■ TASK TO COMPLETE
Word for word, set down the records and skip each picture.

■ RECORD EXTRACTS
=== Section Start ===

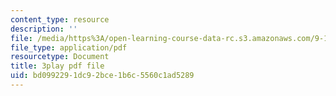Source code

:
 ```yaml
---
content_type: resource
description: ''
file: /media/https%3A/open-learning-course-data-rc.s3.amazonaws.com/9-14-brain-structure-and-its-origins-spring-2014/bd0992291dc92bce1b6c5560c1ad5289_555118.pdf
file_type: application/pdf
resourcetype: Document
title: 3play pdf file
uid: bd099229-1dc9-2bce-1b6c-5560c1ad5289
---
```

=== Section End ===

■ SOLVED PROBLEM
Source code

:
 ```yaml
---
content_type: resource
description: ''
file: /media/https%3A/open-learning-course-data-rc.s3.amazonaws.com/9-14-brain-structure-and-its-origins-spring-2014/bd0992291dc92bce1b6c5560c1ad5289_555118.pdf
file_type: application/pdf
resourcetype: Document
title: 3play pdf file
uid: bd099229-1dc9-2bce-1b6c-5560c1ad5289
---
```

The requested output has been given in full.